Handle validation tasks inside CPAchecker #1078

marian-lingsch · 2024-09-16T16:32:08Z

The goal of this MR is to handle validation tasks following the proposed format in SV-Benchmarks. A short description of the new option is given in the SV-Benchmarks README

The goal is to leave the previous behavior of CPAchecker untouched i.e. it still being able to validate witnesses given explicitly through extra parameters in a benchmark definition file. If both ways to pass witnesses, through the task-definition and through the benchmark file, are used then CPAchecker fails with an error, as should be expected.

…e, with an indication that it is a witness inside the options field See https://gitlab.com/sosy-lab/benchmarking/sv-benchmarks/-/blob/36ba9aa5c3f5d7b52c7f1431a2fff287ebc7e5d9/c/loop-invariants/linear-inequality-inv-a.yml for an example task

PhilippWendler

I marked the PR as draft as long as the witness option is still a proposal and not community agreed.

The PR should link to the documentation that has the definition of that option.

benchexec/tools/cpachecker.py

Addresses: #1078 (comment)

Addresses: - #1078 (comment) - #1078 (comment)

marian-lingsch · 2024-09-17T08:40:22Z

Thanks a lot for your comments!

They have now been addressed.

PhilippWendler · 2024-09-18T06:20:34Z

There are several tool-info modules that build on top of the tool-info module of CPAchecker. Most of them do not override cmdline, so should be safe, but I think we should go through each of grep cmdline $(grep -Rl cpachecker benchexec/tools/) and check whether they need adjustments. In particular cpa-witness2test.py even calls _get_additional_options().

…tion file

…ot passed through it, but instead through the additional options

marian-lingsch · 2024-09-18T09:15:54Z

There are several tool-info modules that build on top of the tool-info module of CPAchecker. Most of them do not override cmdline, so should be safe, but I think we should go through each of grep cmdline $(grep -Rl cpachecker benchexec/tools/) and check whether they need adjustments. In particular cpa-witness2test.py even calls _get_additional_options().

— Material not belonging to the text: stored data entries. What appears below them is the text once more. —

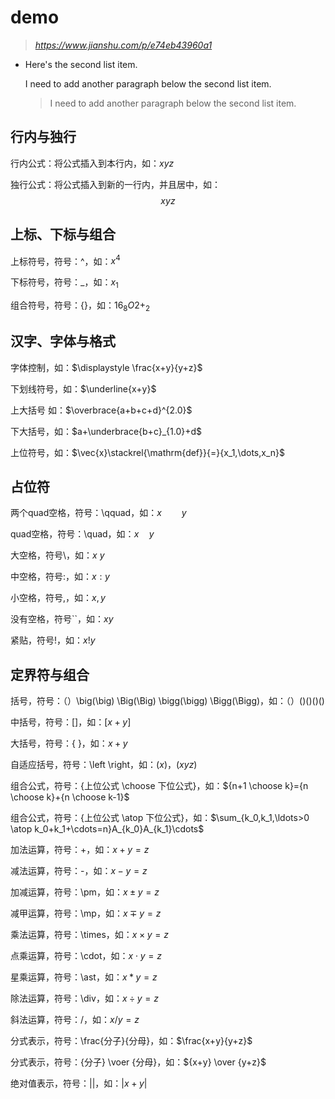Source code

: # demo

> *https://www.jianshu.com/p/e74eb43960a1*


*   Here's the second list item.

    I need to add another paragraph below the second list item.

    > I need to add another paragraph below the second list item.

## 行内与独行

行内公式：将公式插入到本行内，如：$xyz$

独行公式：将公式插入到新的一行内，并且居中，如：$$xyz$$

## 上标、下标与组合

上标符号，符号：^，如：$x^4$

下标符号，符号：_，如：$x_1$

组合符号，符号：{}，如：${16}_{8}O{2+}_{2}$

## 汉字、字体与格式

字体控制，如：$\displaystyle \frac{x+y}{y+z}$

下划线符号，如：$\underline{x+y}$

上大括号 如：$\overbrace{a+b+c+d}^{2.0}$

下大括号，如：$a+\underbrace{b+c}_{1.0}+d$

上位符号，如：$\vec{x}\stackrel{\mathrm{def}}{=}{x_1,\dots,x_n}$

## 占位符

两个quad空格，符号：\qquad，如：$x \qquad y$

quad空格，符号：\quad，如：$x \quad y$

大空格，符号\，如：$x \ y$

中空格，符号\:，如：$x : y$

小空格，符号\,，如：$x , y$

没有空格，符号``，如：$xy$

紧贴，符号\!，如：$x ! y$

## 定界符与组合
括号，符号：（）\big(\big) \Big(\Big) \bigg(\bigg) \Bigg(\Bigg)，如：$（）\big(\big) \Big(\Big) \bigg(\bigg) \Bigg(\Bigg)$

中括号，符号：[]，如：$[x+y]$

大括号，符号：\{ \}，如：${x+y}$

自适应括号，符号：\left \right，如：$\left(x\right)$，$\left(x{yz}\right)$

组合公式，符号：{上位公式 \choose 下位公式}，如：${n+1 \choose k}={n \choose k}+{n \choose k-1}$

组合公式，符号：{上位公式 \atop 下位公式}，如：$\sum_{k_0,k_1,\ldots>0 \atop k_0+k_1+\cdots=n}A_{k_0}A_{k_1}\cdots$



加法运算，符号：+，如：$x+y=z$

减法运算，符号：-，如：$x-y=z$

加减运算，符号：\pm，如：$x \pm y=z$

减甲运算，符号：\mp，如：$x \mp y=z$

乘法运算，符号：\times，如：$x \times y=z$

点乘运算，符号：\cdot，如：$x \cdot y=z$

星乘运算，符号：\ast，如：$x \ast y=z$

除法运算，符号：\div，如：$x \div y=z$

斜法运算，符号：/，如：$x/y=z$

分式表示，符号：\frac{分子}{分母}，如：$\frac{x+y}{y+z}$

分式表示，符号：{分子} \voer {分母}，如：${x+y} \over {y+z}$

绝对值表示，符号：||，如：$|x+y|$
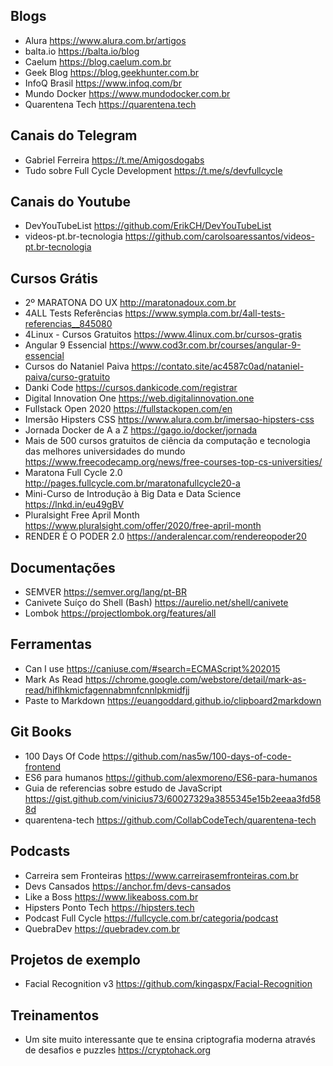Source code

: ## Blogs

* Alura https://www.alura.com.br/artigos
* balta.io https://balta.io/blog
* Caelum https://blog.caelum.com.br
* Geek Blog https://blog.geekhunter.com.br
* InfoQ Brasil https://www.infoq.com/br
* Mundo Docker https://www.mundodocker.com.br
* Quarentena Tech https://quarentena.tech

## Canais do Telegram

* Gabriel Ferreira https://t.me/Amigosdogabs
* Tudo sobre Full Cycle Development https://t.me/s/devfullcycle

## Canais do Youtube

* DevYouTubeList https://github.com/ErikCH/DevYouTubeList
* videos-pt.br-tecnologia https://github.com/carolsoaressantos/videos-pt.br-tecnologia

## Cursos Grátis

* 2º MARATONA DO UX http://maratonadoux.com.br
* 4ALL Tests Referências https://www.sympla.com.br/4all-tests-referencias__845080
* 4Linux - Cursos Gratuitos https://www.4linux.com.br/cursos-gratis
* Angular 9 Essencial https://www.cod3r.com.br/courses/angular-9-essencial
* Cursos do Nataniel Paiva https://contato.site/ac4587c0ad/nataniel-paiva/curso-gratuito
* Danki Code https://cursos.dankicode.com/registrar
* Digital Innovation One https://web.digitalinnovation.one
* Fullstack Open 2020 https://fullstackopen.com/en
* Imersão Hipsters CSS https://www.alura.com.br/imersao-hipsters-css
* Jornada Docker de A a Z https://gago.io/docker/jornada
* Mais de 500 cursos gratuitos de ciência da computação e tecnologia das melhores universidades do mundo https://www.freecodecamp.org/news/free-courses-top-cs-universities/
* Maratona Full Cycle 2.0 http://pages.fullcycle.com.br/maratonafullcycle20-a
* Mini-Curso de Introdução à Big Data e Data Science https://lnkd.in/eu49gBV
* Pluralsight Free April Month https://www.pluralsight.com/offer/2020/free-april-month
* RENDER É O PODER 2.0 https://anderalencar.com/rendereopoder20

## Documentações

* SEMVER https://semver.org/lang/pt-BR
* Canivete Suíço do Shell (Bash) https://aurelio.net/shell/canivete
* Lombok https://projectlombok.org/features/all

## Ferramentas

* Can I use https://caniuse.com/#search=ECMAScript%202015
* Mark As Read https://chrome.google.com/webstore/detail/mark-as-read/hiflhkmicfagennabmnfcnnlpkmidfjj
* Paste to Markdown https://euangoddard.github.io/clipboard2markdown

## Git Books

* 100 Days Of Code https://github.com/nas5w/100-days-of-code-frontend
* ES6 para humanos https://github.com/alexmoreno/ES6-para-humanos
* Guia de referencias sobre estudo de JavaScript https://gist.github.com/vinicius73/60027329a3855345e15b2eeaa3fd588d
* quarentena-tech https://github.com/CollabCodeTech/quarentena-tech

## Podcasts

* Carreira sem Fronteiras https://www.carreirasemfronteiras.com.br
* Devs Cansados https://anchor.fm/devs-cansados
* Like a Boss https://www.likeaboss.com.br
* Hipsters Ponto Tech https://hipsters.tech
* Podcast Full Cycle https://fullcycle.com.br/categoria/podcast
* QuebraDev https://quebradev.com.br

## Projetos de exemplo

* Facial Recognition v3 https://github.com/kingaspx/Facial-Recognition

## Treinamentos

* Um site muito interessante que te ensina criptografia moderna através de desafios e puzzles https://cryptohack.org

Thanks a lot for pointing this out!

Just went through all the different tools which use CPAchecker's tool info module. Only CPA-witness2test had to be adjusted, the others should not be affected. MetaVal also needs to be adapated, but that will be a problem for another PR.

PhilippWendler · 2024-09-18T09:21:38Z

There are several tool-info modules that build on top of the tool-info module of CPAchecker. Most of them do not override cmdline, so should be safe, but I think we should go through each of grep cmdline $(grep -Rl cpachecker benchexec/tools/) and check whether they need adjustments. In particular cpa-witness2test.py even calls _get_additional_options().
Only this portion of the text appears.